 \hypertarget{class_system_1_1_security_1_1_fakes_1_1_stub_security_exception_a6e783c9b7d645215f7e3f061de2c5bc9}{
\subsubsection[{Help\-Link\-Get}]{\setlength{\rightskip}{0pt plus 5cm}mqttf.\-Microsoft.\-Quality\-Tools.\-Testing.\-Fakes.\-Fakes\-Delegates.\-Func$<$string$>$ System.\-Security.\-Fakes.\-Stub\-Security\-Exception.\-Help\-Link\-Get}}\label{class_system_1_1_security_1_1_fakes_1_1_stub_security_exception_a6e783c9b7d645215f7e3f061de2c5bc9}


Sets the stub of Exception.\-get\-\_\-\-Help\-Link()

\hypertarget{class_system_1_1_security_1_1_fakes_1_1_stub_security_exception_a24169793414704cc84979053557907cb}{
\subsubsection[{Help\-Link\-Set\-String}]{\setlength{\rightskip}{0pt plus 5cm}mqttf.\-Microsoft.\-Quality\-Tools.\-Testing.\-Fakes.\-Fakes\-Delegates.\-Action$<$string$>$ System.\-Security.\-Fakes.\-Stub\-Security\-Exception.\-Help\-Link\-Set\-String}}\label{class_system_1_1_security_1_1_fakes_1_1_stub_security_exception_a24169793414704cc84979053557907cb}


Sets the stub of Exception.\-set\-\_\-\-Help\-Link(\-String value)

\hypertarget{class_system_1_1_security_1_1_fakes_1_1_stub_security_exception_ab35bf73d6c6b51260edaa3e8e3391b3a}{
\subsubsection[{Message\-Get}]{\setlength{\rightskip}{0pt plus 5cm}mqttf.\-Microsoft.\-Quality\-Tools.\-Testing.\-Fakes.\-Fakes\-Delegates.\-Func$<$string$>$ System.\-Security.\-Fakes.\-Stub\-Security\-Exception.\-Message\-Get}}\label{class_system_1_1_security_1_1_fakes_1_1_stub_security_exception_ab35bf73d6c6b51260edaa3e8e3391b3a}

----------------------------------------

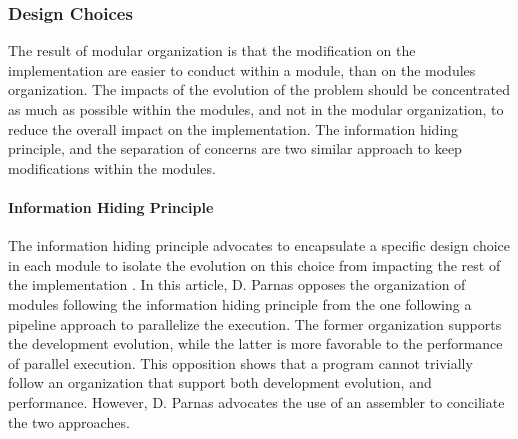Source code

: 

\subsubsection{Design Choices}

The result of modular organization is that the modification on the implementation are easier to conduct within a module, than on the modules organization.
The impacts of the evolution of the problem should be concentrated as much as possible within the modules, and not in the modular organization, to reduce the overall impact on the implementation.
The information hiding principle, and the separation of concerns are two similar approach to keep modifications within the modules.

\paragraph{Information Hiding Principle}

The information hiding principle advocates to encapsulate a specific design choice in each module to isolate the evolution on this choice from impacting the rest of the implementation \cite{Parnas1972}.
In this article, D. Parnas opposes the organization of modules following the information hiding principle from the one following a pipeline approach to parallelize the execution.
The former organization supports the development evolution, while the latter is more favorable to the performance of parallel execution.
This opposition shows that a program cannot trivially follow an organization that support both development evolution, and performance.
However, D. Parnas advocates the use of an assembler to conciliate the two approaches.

----------------------------------------

> **TASK TO CARRY OUT**: Copy out each line of the data above, exactly, if it lies between the line holding "In this article, D." and the line holding "However, D. Parnas", inclusive; copy no other line.

> **REPLY**:
In this article, D. Parnas opposes the organization of modules following the information hiding principle from the one following a pipeline approach to parallelize the execution.
The former organization supports the development evolution, while the latter is more favorable to the performance of parallel execution.
This opposition shows that a program cannot trivially follow an organization that support both development evolution, and performance.
However, D. Parnas advocates the use of an assembler to conciliate the two approaches.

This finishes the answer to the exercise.